— Task goal —
Reproduce, exactly and in full, the records that follow, minus any pictures.

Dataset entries

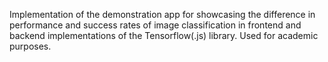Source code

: Implementation of the demonstration app for showcasing the difference in performance and success rates of image classification in frontend and backend implementations of the Tensorflow(.js) library. Used for academic purposes.
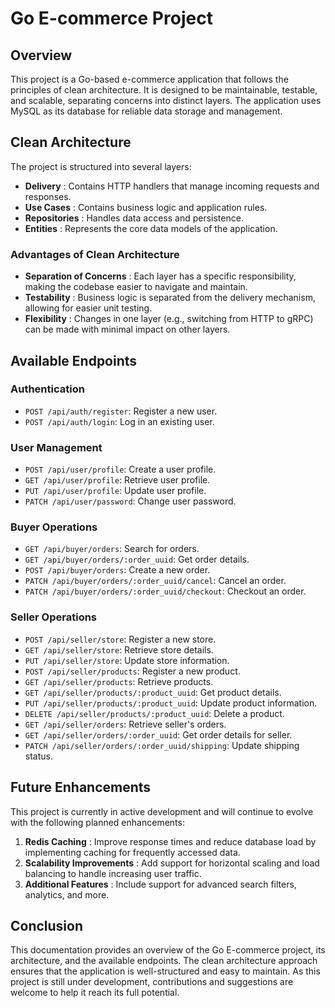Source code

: # Go E-commerce Project

## Overview

This project is a Go-based e-commerce application that follows the principles of clean architecture. It is designed to be maintainable, testable, and scalable, separating concerns into distinct layers. The application uses MySQL as its database for reliable data storage and management.

## Clean Architecture

The project is structured into several layers:

* **Delivery** : Contains HTTP handlers that manage incoming requests and responses.
* **Use Cases** : Contains business logic and application rules.
* **Repositories** : Handles data access and persistence.
* **Entities** : Represents the core data models of the application.

### Advantages of Clean Architecture

* **Separation of Concerns** : Each layer has a specific responsibility, making the codebase easier to navigate and maintain.
* **Testability** : Business logic is separated from the delivery mechanism, allowing for easier unit testing.
* **Flexibility** : Changes in one layer (e.g., switching from HTTP to gRPC) can be made with minimal impact on other layers.

## Available Endpoints

### Authentication

* `POST /api/auth/register`: Register a new user.
* `POST /api/auth/login`: Log in an existing user.

### User Management

* `POST /api/user/profile`: Create a user profile.
* `GET /api/user/profile`: Retrieve user profile.
* `PUT /api/user/profile`: Update user profile.
* `PATCH /api/user/password`: Change user password.

### Buyer Operations

* `GET /api/buyer/orders`: Search for orders.
* `GET /api/buyer/orders/:order_uuid`: Get order details.
* `POST /api/buyer/orders`: Create a new order.
* `PATCH /api/buyer/orders/:order_uuid/cancel`: Cancel an order.
* `PATCH /api/buyer/orders/:order_uuid/checkout`: Checkout an order.

### Seller Operations

* `POST /api/seller/store`: Register a new store.
* `GET /api/seller/store`: Retrieve store details.
* `PUT /api/seller/store`: Update store information.
* `POST /api/seller/products`: Register a new product.
* `GET /api/seller/products`: Retrieve products.
* `GET /api/seller/products/:product_uuid`: Get product details.
* `PUT /api/seller/products/:product_uuid`: Update product information.
* `DELETE /api/seller/products/:product_uuid`: Delete a product.
* `GET /api/seller/orders`: Retrieve seller's orders.
* `GET /api/seller/orders/:order_uuid`: Get order details for seller.
* `PATCH /api/seller/orders/:order_uuid/shipping`: Update shipping status.

## Future Enhancements

This project is currently in active development and will continue to evolve with the following planned enhancements:

1. **Redis Caching** : Improve response times and reduce database load by implementing caching for frequently accessed data.
2. **Scalability Improvements** : Add support for horizontal scaling and load balancing to handle increasing user traffic.
3. **Additional Features** : Include support for advanced search filters, analytics, and more.

## Conclusion

This documentation provides an overview of the Go E-commerce project, its architecture, and the available endpoints. The clean architecture approach ensures that the application is well-structured and easy to maintain. As this project is still under development, contributions and suggestions are welcome to help it reach its full potential.
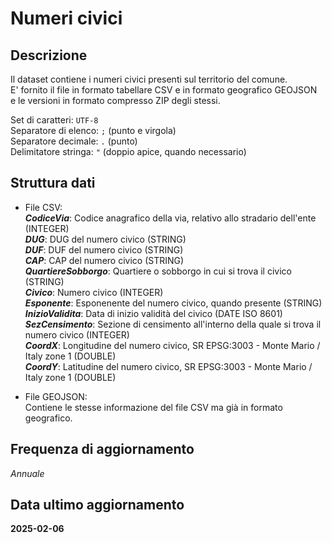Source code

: 
# Numeri civici

## Descrizione

Il dataset contiene i numeri civici presenti sul territorio del comune.  
E' fornito il file in formato tabellare CSV e in formato geografico GEOJSON  
e le versioni in formato compresso ZIP degli stessi.  

Set di caratteri: `UTF-8`  
Separatore di elenco: `;` (punto e virgola)  
Separatore decimale: `.` (punto)  
Delimitatore stringa: `"` (doppio apice, quando necessario)

## Struttura dati

- File CSV:  
  ***CodiceVia***: Codice anagrafico della via, relativo allo stradario dell'ente (INTEGER)  
  ***DUG***: DUG del numero civico (STRING)  
  ***DUF***: DUF del numero civico (STRING)  
  ***CAP***: CAP del numero civico (STRING)  
  ***QuartiereSobborgo***: Quartiere o sobborgo in cui si trova il civico (STRING)  
  ***Civico***: Numero civico (INTEGER)  
  ***Esponente***: Esponenente del numero civico, quando presente (STRING)  
  ***InizioValidita***: Data di inizio validità del civico (DATE ISO 8601)  
  ***SezCensimento***: Sezione di censimento all'interno della quale si trova il numero civico (INTEGER)  
  ***CoordX***: Longitudine del numero civico, SR EPSG:3003 - Monte Mario / Italy zone 1 (DOUBLE)  
  ***CoordY***: Latitudine del numero civico, SR EPSG:3003 - Monte Mario / Italy zone 1 (DOUBLE)  

- File GEOJSON:  
  Contiene le stesse informazione del file CSV ma già in formato geografico.

## Frequenza di aggiornamento

_Annuale_

## Data ultimo aggiornamento

**2025-02-06**

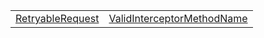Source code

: |                                                                            |                                                                                                |
| -------------------------------------------------------------------------- | ---------------------------------------------------------------------------------------------- |
| [RetryableRequest](/fetch-client/typealias/interfaces/retryablerequest.md) | [ValidInterceptorMethodName](/fetch-client/typealias/interfaces/validinterceptormethodname.md) |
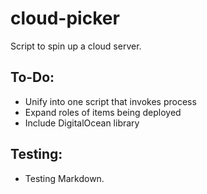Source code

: # cloud-picker

Script to spin up a cloud server.

## To-Do:
* Unify into one script that invokes process
* Expand roles of items being deployed
* Include DigitalOcean library

## Testing:
* Testing Markdown.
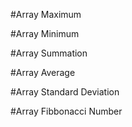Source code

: #Array Maximum

#Array Minimum

#Array Summation

#Array Average

#Array Standard Deviation

#Array Fibbonacci Number
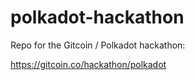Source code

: # polkadot-hackathon

Repo for the Gitcoin / Polkadot hackathon:

https://gitcoin.co/hackathon/polkadot
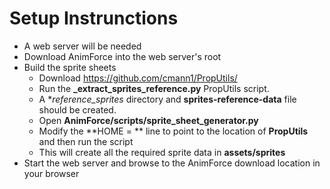 # Setup Instrunctions
- A web server will be needed
- Download AnimForce into the web server's root
- Build the sprite sheets
  - Download https://github.com/cmann1/PropUtils/
  - Run the **_extract_sprites_reference.py** PropUtils script.
  - A **reference_sprites* directory and **sprites-reference-data** file should be created.
  - Open **AnimForce/scripts/sprite_sheet_generator.py**
  - Modify the **HOME = ** line to point to the location of **PropUtils** and then run the script
  - This will create all the required sprite data in **assets/sprites**
 - Start the web server and browse to the AnimForce download location in your browser
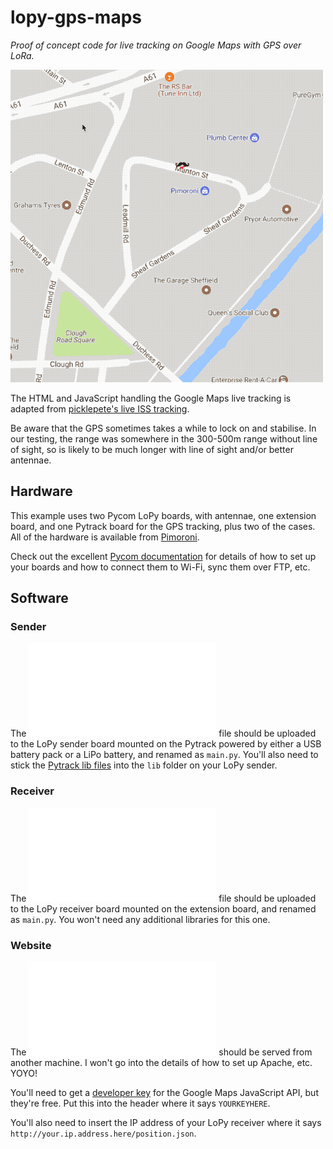 # lopy-gps-maps

_Proof of concept code for live tracking on Google Maps with GPS over LoRa._

![lopy-tracker.gif](lopy-tracker.gif)

The HTML and JavaScript handling the Google Maps live tracking is adapted from
[picklepete's live ISS tracking](https://github.com/picklepete/iss).

Be aware that the GPS sometimes takes a while to lock on and stabilise. In our
testing, the range was somewhere in the 300-500m range without line of sight, so
is likely to be much longer with line of sight and/or better antennae.

## Hardware

This example uses two Pycom LoPy boards, with antennae, one extension board, and
one Pytrack board for the GPS tracking, plus two of the cases. All of the 
hardware is available from [Pimoroni](https://shop.pimoroni.com/collections/pycom).

Check out the excellent [Pycom documentation](https://docs.pycom.io/) for 
details of how to set up your boards and how to connect them to Wi-Fi, sync 
them over FTP, etc.

## Software

### Sender

The ![lopy-sender.py](lopy-sender.py) file should be uploaded to the LoPy sender
board mounted on the Pytrack powered by either a USB battery pack or a LiPo 
battery, and renamed as `main.py`. You'll also need to stick the 
[Pytrack lib files](https://github.com/pycom/pycom-libraries/tree/master/pytrack/lib)
into the `lib` folder on your LoPy sender.

### Receiver

The ![lopy-receiver.py](lopy-receiver.py) file should be uploaded to the LoPy 
receiver board mounted on the extension board, and renamed as `main.py`. You 
won't need any additional libraries for this one.

### Website

The ![index.html](index.html) should be served from another machine. I won't go
into the details of how to set up Apache, etc. YOYO!

You'll need to get a
[developer key](https://developers.google.com/maps/documentation/javascript/) 
for the Google Maps JavaScript API, but they're free. Put this into the header
where it says `YOURKEYHERE`. 

You'll also need to insert the IP address of your LoPy receiver where it says
`http://your.ip.address.here/position.json`.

— Result of this exercise —
Source code

: Implementation of the demonstration app for showcasing the difference in performance and success rates of image classification in frontend and backend implementations of the Tensorflow(.js) library. Used for academic purposes.
Source code

: # Go E-commerce Project

## Overview

This project is a Go-based e-commerce application that follows the principles of clean architecture. It is designed to be maintainable, testable, and scalable, separating concerns into distinct layers. The application uses MySQL as its database for reliable data storage and management.

## Clean Architecture

The project is structured into several layers:

* **Delivery** : Contains HTTP handlers that manage incoming requests and responses.
* **Use Cases** : Contains business logic and application rules.
* **Repositories** : Handles data access and persistence.
* **Entities** : Represents the core data models of the application.

### Advantages of Clean Architecture

* **Separation of Concerns** : Each layer has a specific responsibility, making the codebase easier to navigate and maintain.
* **Testability** : Business logic is separated from the delivery mechanism, allowing for easier unit testing.
* **Flexibility** : Changes in one layer (e.g., switching from HTTP to gRPC) can be made with minimal impact on other layers.

## Available Endpoints

### Authentication

* `POST /api/auth/register`: Register a new user.
* `POST /api/auth/login`: Log in an existing user.

### User Management

* `POST /api/user/profile`: Create a user profile.
* `GET /api/user/profile`: Retrieve user profile.
* `PUT /api/user/profile`: Update user profile.
* `PATCH /api/user/password`: Change user password.

### Buyer Operations

* `GET /api/buyer/orders`: Search for orders.
* `GET /api/buyer/orders/:order_uuid`: Get order details.
* `POST /api/buyer/orders`: Create a new order.
* `PATCH /api/buyer/orders/:order_uuid/cancel`: Cancel an order.
* `PATCH /api/buyer/orders/:order_uuid/checkout`: Checkout an order.

### Seller Operations

* `POST /api/seller/store`: Register a new store.
* `GET /api/seller/store`: Retrieve store details.
* `PUT /api/seller/store`: Update store information.
* `POST /api/seller/products`: Register a new product.
* `GET /api/seller/products`: Retrieve products.
* `GET /api/seller/products/:product_uuid`: Get product details.
* `PUT /api/seller/products/:product_uuid`: Update product information.
* `DELETE /api/seller/products/:product_uuid`: Delete a product.
* `GET /api/seller/orders`: Retrieve seller's orders.
* `GET /api/seller/orders/:order_uuid`: Get order details for seller.
* `PATCH /api/seller/orders/:order_uuid/shipping`: Update shipping status.

## Future Enhancements

This project is currently in active development and will continue to evolve with the following planned enhancements:

1. **Redis Caching** : Improve response times and reduce database load by implementing caching for frequently accessed data.
2. **Scalability Improvements** : Add support for horizontal scaling and load balancing to handle increasing user traffic.
3. **Additional Features** : Include support for advanced search filters, analytics, and more.

## Conclusion

This documentation provides an overview of the Go E-commerce project, its architecture, and the available endpoints. The clean architecture approach ensures that the application is well-structured and easy to maintain. As this project is still under development, contributions and suggestions are welcome to help it reach its full potential.
Source code

: 
# Numeri civici

## Descrizione

Il dataset contiene i numeri civici presenti sul territorio del comune.  
E' fornito il file in formato tabellare CSV e in formato geografico GEOJSON  
e le versioni in formato compresso ZIP degli stessi.  

Set di caratteri: `UTF-8`  
Separatore di elenco: `;` (punto e virgola)  
Separatore decimale: `.` (punto)  
Delimitatore stringa: `"` (doppio apice, quando necessario)

## Struttura dati

- File CSV:  
  ***CodiceVia***: Codice anagrafico della via, relativo allo stradario dell'ente (INTEGER)  
  ***DUG***: DUG del numero civico (STRING)  
  ***DUF***: DUF del numero civico (STRING)  
  ***CAP***: CAP del numero civico (STRING)  
  ***QuartiereSobborgo***: Quartiere o sobborgo in cui si trova il civico (STRING)  
  ***Civico***: Numero civico (INTEGER)  
  ***Esponente***: Esponenente del numero civico, quando presente (STRING)  
  ***InizioValidita***: Data di inizio validità del civico (DATE ISO 8601)  
  ***SezCensimento***: Sezione di censimento all'interno della quale si trova il numero civico (INTEGER)  
  ***CoordX***: Longitudine del numero civico, SR EPSG:3003 - Monte Mario / Italy zone 1 (DOUBLE)  
  ***CoordY***: Latitudine del numero civico, SR EPSG:3003 - Monte Mario / Italy zone 1 (DOUBLE)  

- File GEOJSON:  
  Contiene le stesse informazione del file CSV ma già in formato geografico.

## Frequenza di aggiornamento

_Annuale_

## Data ultimo aggiornamento

**2025-02-06**

Source code

: |                                                                            |                                                                                                |
| -------------------------------------------------------------------------- | ---------------------------------------------------------------------------------------------- |
| [RetryableRequest](/fetch-client/typealias/interfaces/retryablerequest.md) | [ValidInterceptorMethodName](/fetch-client/typealias/interfaces/validinterceptormethodname.md) |
Source code

: # cloud-picker

Script to spin up a cloud server.

## To-Do:
* Unify into one script that invokes process
* Expand roles of items being deployed
* Include DigitalOcean library

## Testing:
* Testing Markdown.
Source code

: #Array Maximum

#Array Minimum

#Array Summation

#Array Average

#Array Standard Deviation

#Array Fibbonacci Number
Source code

: # polkadot-hackathon

Repo for the Gitcoin / Polkadot hackathon:

https://gitcoin.co/hackathon/polkadot
 # Setup Instrunctions
- A web server will be needed
- Download AnimForce into the web server's root
- Build the sprite sheets
  - Download https://github.com/cmann1/PropUtils/
  - Run the **_extract_sprites_reference.py** PropUtils script.
  - A **reference_sprites* directory and **sprites-reference-data** file should be created.
  - Open **AnimForce/scripts/sprite_sheet_generator.py**
  - Modify the **HOME = ** line to point to the location of **PropUtils** and then run the script
  - This will create all the required sprite data in **assets/sprites**
 - Start the web server and browse to the AnimForce download location in your browser
 # lopy-gps-maps

_Proof of concept code for live tracking on Google Maps with GPS over LoRa._

![lopy-tracker.gif](lopy-tracker.gif)

The HTML and JavaScript handling the Google Maps live tracking is adapted from
[picklepete's live ISS tracking](https://github.com/picklepete/iss).

Be aware that the GPS sometimes takes a while to lock on and stabilise. In our
testing, the range was somewhere in the 300-500m range without line of sight, so
is likely to be much longer with line of sight and/or better antennae.

## Hardware

This example uses two Pycom LoPy boards, with antennae, one extension board, and
one Pytrack board for the GPS tracking, plus two of the cases. All of the 
hardware is available from [Pimoroni](https://shop.pimoroni.com/collections/pycom).

Check out the excellent [Pycom documentation](https://docs.pycom.io/) for 
details of how to set up your boards and how to connect them to Wi-Fi, sync 
them over FTP, etc.

## Software

### Sender

The ![lopy-sender.py](lopy-sender.py) file should be uploaded to the LoPy sender
board mounted on the Pytrack powered by either a USB battery pack or a LiPo 
battery, and renamed as `main.py`. You'll also need to stick the 
[Pytrack lib files](https://github.com/pycom/pycom-libraries/tree/master/pytrack/lib)
into the `lib` folder on your LoPy sender.

### Receiver

The ![lopy-receiver.py](lopy-receiver.py) file should be uploaded to the LoPy 
receiver board mounted on the extension board, and renamed as `main.py`. You 
won't need any additional libraries for this one.

### Website

The ![index.html](index.html) should be served from another machine. I won't go
into the details of how to set up Apache, etc. YOYO!

You'll need to get a
[developer key](https://developers.google.com/maps/documentation/javascript/) 
for the Google Maps JavaScript API, but they're free. Put this into the header
where it says `YOURKEYHERE`. 

You'll also need to insert the IP address of your LoPy receiver where it says
`http://your.ip.address.here/position.json`.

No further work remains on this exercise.